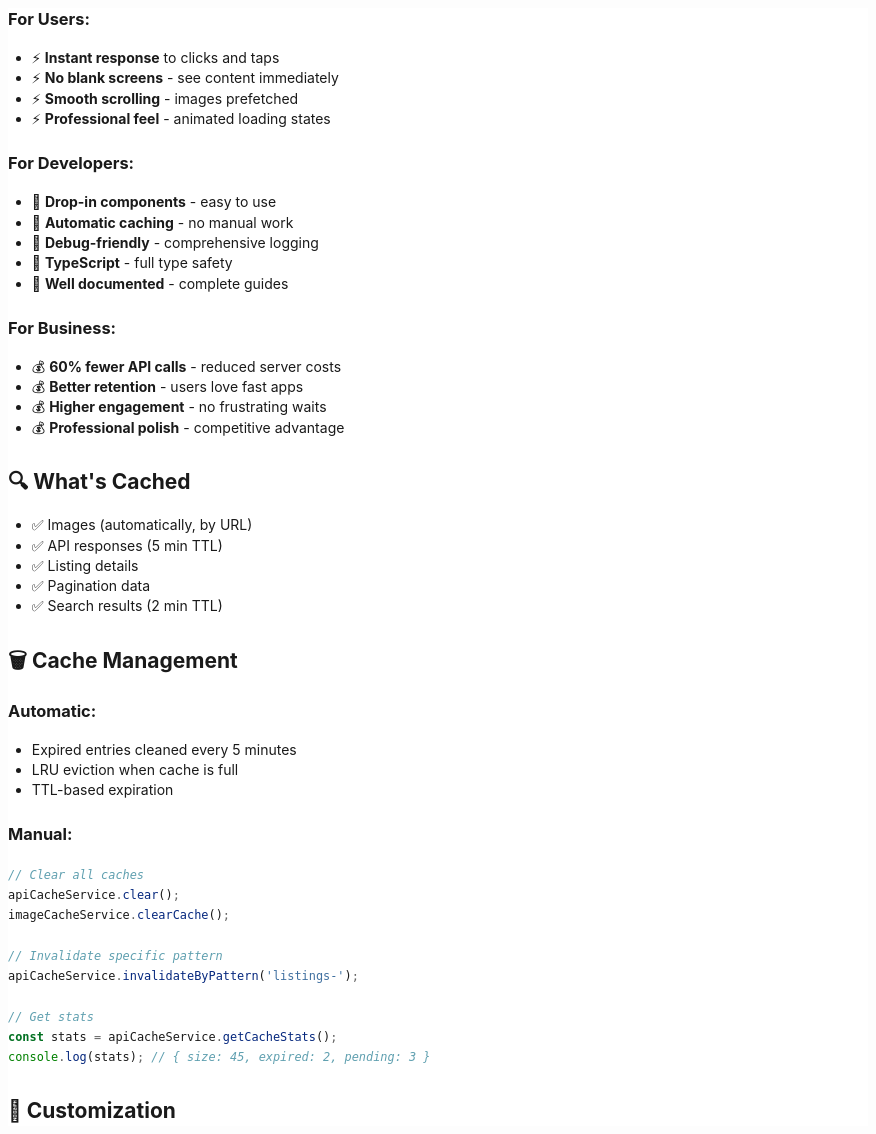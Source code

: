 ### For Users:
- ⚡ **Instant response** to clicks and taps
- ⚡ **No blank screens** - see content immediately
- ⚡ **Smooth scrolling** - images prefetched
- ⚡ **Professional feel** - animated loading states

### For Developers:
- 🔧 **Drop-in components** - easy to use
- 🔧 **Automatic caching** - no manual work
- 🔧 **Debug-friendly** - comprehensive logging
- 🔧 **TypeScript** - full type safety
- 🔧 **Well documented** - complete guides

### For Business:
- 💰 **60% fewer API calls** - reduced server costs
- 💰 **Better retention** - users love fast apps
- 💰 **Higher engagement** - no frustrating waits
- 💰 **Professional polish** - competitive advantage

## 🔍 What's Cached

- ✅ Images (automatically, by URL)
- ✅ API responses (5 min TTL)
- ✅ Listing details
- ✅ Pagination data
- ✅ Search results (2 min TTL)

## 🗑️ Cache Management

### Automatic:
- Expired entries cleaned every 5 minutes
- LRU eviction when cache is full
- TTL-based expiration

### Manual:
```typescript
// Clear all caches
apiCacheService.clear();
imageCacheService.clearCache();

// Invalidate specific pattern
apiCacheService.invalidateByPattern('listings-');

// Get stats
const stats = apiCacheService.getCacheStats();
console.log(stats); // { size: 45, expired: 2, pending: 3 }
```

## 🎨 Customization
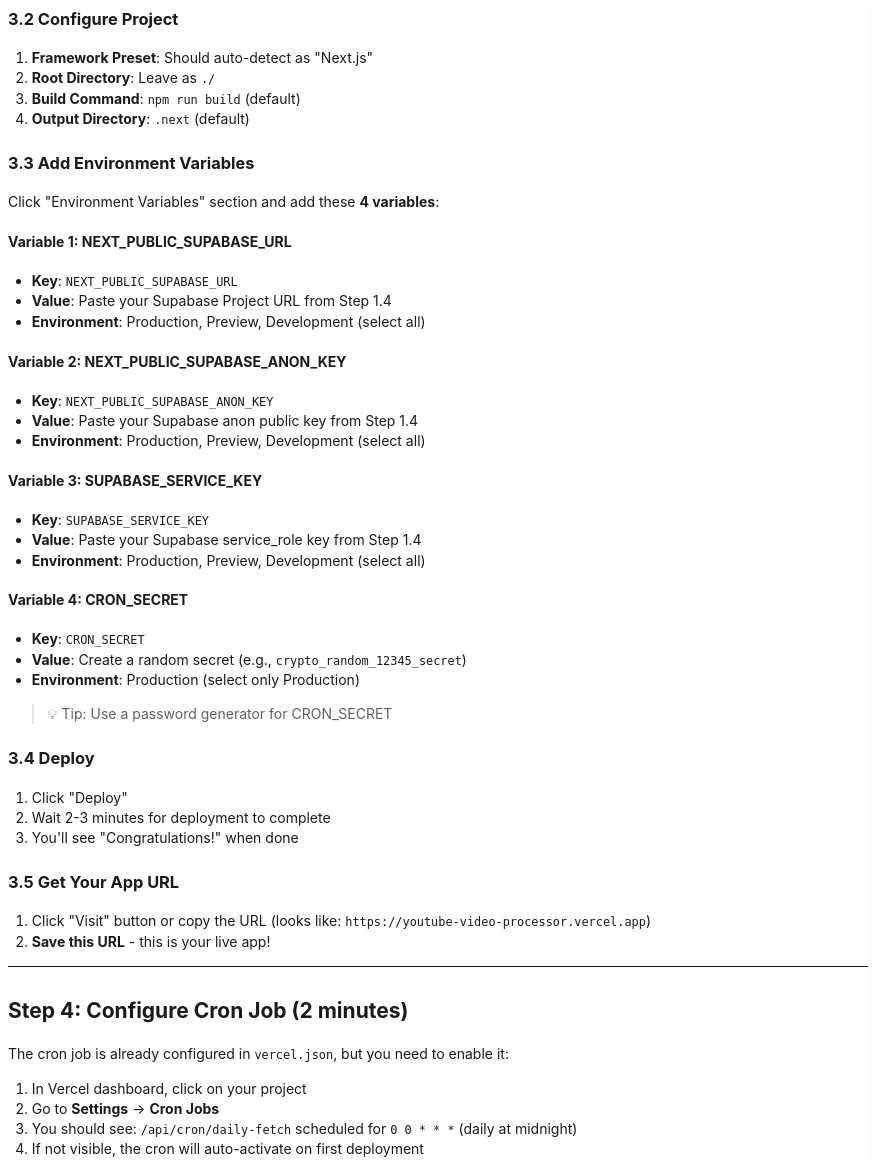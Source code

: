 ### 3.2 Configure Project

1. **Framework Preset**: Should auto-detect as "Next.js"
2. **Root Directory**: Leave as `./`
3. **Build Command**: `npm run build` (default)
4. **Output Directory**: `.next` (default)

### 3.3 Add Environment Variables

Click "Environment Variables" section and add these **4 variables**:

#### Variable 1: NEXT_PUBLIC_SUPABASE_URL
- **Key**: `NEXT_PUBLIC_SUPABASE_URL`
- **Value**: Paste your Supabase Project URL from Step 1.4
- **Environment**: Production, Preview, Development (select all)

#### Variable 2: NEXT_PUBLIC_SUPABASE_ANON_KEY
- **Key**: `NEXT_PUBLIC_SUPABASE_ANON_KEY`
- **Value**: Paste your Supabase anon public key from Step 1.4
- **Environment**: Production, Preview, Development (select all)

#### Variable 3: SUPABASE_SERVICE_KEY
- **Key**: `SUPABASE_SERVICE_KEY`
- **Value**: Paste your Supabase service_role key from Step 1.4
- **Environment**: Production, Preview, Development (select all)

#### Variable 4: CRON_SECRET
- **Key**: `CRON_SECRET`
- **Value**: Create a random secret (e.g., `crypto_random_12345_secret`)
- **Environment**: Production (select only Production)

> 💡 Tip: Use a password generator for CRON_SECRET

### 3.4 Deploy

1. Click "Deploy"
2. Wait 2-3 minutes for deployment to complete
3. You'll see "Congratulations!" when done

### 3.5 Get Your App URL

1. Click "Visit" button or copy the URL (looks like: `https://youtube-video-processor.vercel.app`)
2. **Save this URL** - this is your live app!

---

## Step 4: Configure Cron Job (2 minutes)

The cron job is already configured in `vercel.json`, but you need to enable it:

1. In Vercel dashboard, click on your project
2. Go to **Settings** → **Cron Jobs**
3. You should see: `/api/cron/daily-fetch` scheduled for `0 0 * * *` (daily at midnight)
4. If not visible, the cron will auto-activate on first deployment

=======

**AIM OF THE EXERCISE:**
Pictures don't belong in the copy. Restate all the entries exactly.

**ANSWER BELOW:**
Source code

: ### For Users:
- ⚡ **Instant response** to clicks and taps
- ⚡ **No blank screens** - see content immediately
- ⚡ **Smooth scrolling** - images prefetched
- ⚡ **Professional feel** - animated loading states

### For Developers:
- 🔧 **Drop-in components** - easy to use
- 🔧 **Automatic caching** - no manual work
- 🔧 **Debug-friendly** - comprehensive logging
- 🔧 **TypeScript** - full type safety
- 🔧 **Well documented** - complete guides

### For Business:
- 💰 **60% fewer API calls** - reduced server costs
- 💰 **Better retention** - users love fast apps
- 💰 **Higher engagement** - no frustrating waits
- 💰 **Professional polish** - competitive advantage

## 🔍 What's Cached

- ✅ Images (automatically, by URL)
- ✅ API responses (5 min TTL)
- ✅ Listing details
- ✅ Pagination data
- ✅ Search results (2 min TTL)

## 🗑️ Cache Management

### Automatic:
- Expired entries cleaned every 5 minutes
- LRU eviction when cache is full
- TTL-based expiration

### Manual:
```typescript
// Clear all caches
apiCacheService.clear();
imageCacheService.clearCache();

// Invalidate specific pattern
apiCacheService.invalidateByPattern('listings-');

// Get stats
const stats = apiCacheService.getCacheStats();
console.log(stats); // { size: 45, expired: 2, pending: 3 }
```

## 🎨 Customization
Source code

: ### 3.2 Configure Project

1. **Framework Preset**: Should auto-detect as "Next.js"
2. **Root Directory**: Leave as `./`
3. **Build Command**: `npm run build` (default)
4. **Output Directory**: `.next` (default)

### 3.3 Add Environment Variables

Click "Environment Variables" section and add these **4 variables**:

#### Variable 1: NEXT_PUBLIC_SUPABASE_URL
- **Key**: `NEXT_PUBLIC_SUPABASE_URL`
- **Value**: Paste your Supabase Project URL from Step 1.4
- **Environment**: Production, Preview, Development (select all)

#### Variable 2: NEXT_PUBLIC_SUPABASE_ANON_KEY
- **Key**: `NEXT_PUBLIC_SUPABASE_ANON_KEY`
- **Value**: Paste your Supabase anon public key from Step 1.4
- **Environment**: Production, Preview, Development (select all)

#### Variable 3: SUPABASE_SERVICE_KEY
- **Key**: `SUPABASE_SERVICE_KEY`
- **Value**: Paste your Supabase service_role key from Step 1.4
- **Environment**: Production, Preview, Development (select all)

#### Variable 4: CRON_SECRET
- **Key**: `CRON_SECRET`
- **Value**: Create a random secret (e.g., `crypto_random_12345_secret`)
- **Environment**: Production (select only Production)

> 💡 Tip: Use a password generator for CRON_SECRET

### 3.4 Deploy

1. Click "Deploy"
2. Wait 2-3 minutes for deployment to complete
3. You'll see "Congratulations!" when done

### 3.5 Get Your App URL

1. Click "Visit" button or copy the URL (looks like: `https://youtube-video-processor.vercel.app`)
2. **Save this URL** - this is your live app!

---

## Step 4: Configure Cron Job (2 minutes)

The cron job is already configured in `vercel.json`, but you need to enable it:

1. In Vercel dashboard, click on your project
2. Go to **Settings** → **Cron Jobs**
3. You should see: `/api/cron/daily-fetch` scheduled for `0 0 * * *` (daily at midnight)
4. If not visible, the cron will auto-activate on first deployment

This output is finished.